Choreographic drama in one scene
Music by Nikolai Rimsky-Korsakov
Choreography by Michael Fokine
Revived by Andris Liepa
Sets and costumes by Leon Bakst restored by Anatoliy and Anna Nezhny
Scheherazade, based on the tale of ‘Shahryar and his Brothers’ from the Thousand and One Nights, was first staged by Mikhael Fokine in 1910 as part of Sergei Diaghelev’s non-repertory productions, to the music of Nikolai Rimsky-Korsakov’s symphonic poem of the same name. At the premiere, Ida Rubinstein danced the part of Zubeida and Vaslav Nijinsky danced the part of the Golden Slave. A ballet about the vicissitudes of love in the Sultan’s palace, Scheherazade went down in history of dance as a revolutionary choreographic text steeped in as much passion as was humanly possible within the moralizing confines of the early twentieth century theatre.

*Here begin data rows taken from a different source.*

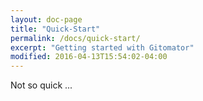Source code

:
 ```yaml
---
layout: doc-page
title: "Quick-Start"
permalink: /docs/quick-start/
excerpt: "Getting started with Gitomator"
modified: 2016-04-13T15:54:02-04:00
---
```


Not so quick ...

Sultan Shahriyar is lonely in his palace. The dancing concubines are not making him happy and the coldness of his beloved wife Zubeida disturbs him. On the advice of his younger brother Shahzeyman, Shahriyar goes hunting - and that’s when the fun in the harem erupts. Concubines dally with young men, while Zubeida arranges a date with the Golden Slave. Shahriyar returns unexpectedly and flies into a rage when he sees Zubeida and the Golden Slave together. The Sultan issues orders to have them all executed, including the Golden Slave. Zubeida watches her beloved die and then stabs herself in grief.